What this task involves:
Below are entries. Copy exactly the lines running from the line that holds "of other special" to the line that holds "Each location determines the target type.", with both ends included.

Plain-text document sources:
↓↓↓

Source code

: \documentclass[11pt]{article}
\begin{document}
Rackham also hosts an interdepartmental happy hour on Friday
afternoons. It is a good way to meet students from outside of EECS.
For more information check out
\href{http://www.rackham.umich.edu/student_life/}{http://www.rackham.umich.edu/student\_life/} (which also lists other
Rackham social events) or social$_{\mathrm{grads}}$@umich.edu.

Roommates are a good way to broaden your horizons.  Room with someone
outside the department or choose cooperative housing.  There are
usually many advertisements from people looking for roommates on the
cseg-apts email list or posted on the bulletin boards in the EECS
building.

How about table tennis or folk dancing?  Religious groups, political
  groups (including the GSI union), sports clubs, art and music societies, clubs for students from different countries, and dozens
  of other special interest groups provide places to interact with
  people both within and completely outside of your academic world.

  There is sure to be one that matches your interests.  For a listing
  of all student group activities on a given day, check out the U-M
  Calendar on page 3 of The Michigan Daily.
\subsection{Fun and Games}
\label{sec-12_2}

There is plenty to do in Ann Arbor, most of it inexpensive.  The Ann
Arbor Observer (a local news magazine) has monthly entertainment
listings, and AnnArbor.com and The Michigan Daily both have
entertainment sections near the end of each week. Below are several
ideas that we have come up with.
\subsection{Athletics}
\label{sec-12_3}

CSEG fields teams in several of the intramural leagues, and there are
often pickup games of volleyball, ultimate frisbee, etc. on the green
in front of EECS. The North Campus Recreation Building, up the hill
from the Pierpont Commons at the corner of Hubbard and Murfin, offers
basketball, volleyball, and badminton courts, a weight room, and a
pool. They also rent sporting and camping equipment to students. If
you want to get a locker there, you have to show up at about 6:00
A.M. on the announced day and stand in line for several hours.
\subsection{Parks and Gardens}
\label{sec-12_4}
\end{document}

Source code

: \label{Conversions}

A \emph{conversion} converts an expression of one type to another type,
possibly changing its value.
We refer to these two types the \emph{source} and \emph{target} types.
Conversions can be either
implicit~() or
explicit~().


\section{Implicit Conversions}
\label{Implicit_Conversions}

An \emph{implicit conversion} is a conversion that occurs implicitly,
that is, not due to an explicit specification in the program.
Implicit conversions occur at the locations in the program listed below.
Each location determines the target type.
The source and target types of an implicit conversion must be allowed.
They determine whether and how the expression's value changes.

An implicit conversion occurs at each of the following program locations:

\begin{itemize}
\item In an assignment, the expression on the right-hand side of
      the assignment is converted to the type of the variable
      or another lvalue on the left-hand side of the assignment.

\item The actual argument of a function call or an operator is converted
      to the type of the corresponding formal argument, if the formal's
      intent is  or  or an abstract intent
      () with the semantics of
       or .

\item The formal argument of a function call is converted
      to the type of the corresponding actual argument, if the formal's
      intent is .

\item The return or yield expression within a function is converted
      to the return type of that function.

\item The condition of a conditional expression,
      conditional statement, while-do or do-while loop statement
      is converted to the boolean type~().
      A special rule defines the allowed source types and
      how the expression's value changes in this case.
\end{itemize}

↑↑↑

Answer section:
  of other special interest groups provide places to interact with
  people both within and completely outside of your academic world.

  There is sure to be one that matches your interests.  For a listing
  of all student group activities on a given day, check out the U-M
  Calendar on page 3 of The Michigan Daily.
\subsection{Fun and Games}
\label{sec-12_2}

There is plenty to do in Ann Arbor, most of it inexpensive.  The Ann
Arbor Observer (a local news magazine) has monthly entertainment
listings, and AnnArbor.com and The Michigan Daily both have
entertainment sections near the end of each week. Below are several
ideas that we have come up with.
\subsection{Athletics}
\label{sec-12_3}

CSEG fields teams in several of the intramural leagues, and there are
often pickup games of volleyball, ultimate frisbee, etc. on the green
in front of EECS. The North Campus Recreation Building, up the hill
from the Pierpont Commons at the corner of Hubbard and Murfin, offers
basketball, volleyball, and badminton courts, a weight room, and a
pool. They also rent sporting and camping equipment to students. If
you want to get a locker there, you have to show up at about 6:00
A.M. on the announced day and stand in line for several hours.
\subsection{Parks and Gardens}
\label{sec-12_4}
\end{document}

Source code

: \label{Conversions}

A \emph{conversion} converts an expression of one type to another type,
possibly changing its value.
We refer to these two types the \emph{source} and \emph{target} types.
Conversions can be either
implicit~() or
explicit~().


\section{Implicit Conversions}
\label{Implicit_Conversions}

An \emph{implicit conversion} is a conversion that occurs implicitly,
that is, not due to an explicit specification in the program.
Implicit conversions occur at the locations in the program listed below.
Each location determines the target type.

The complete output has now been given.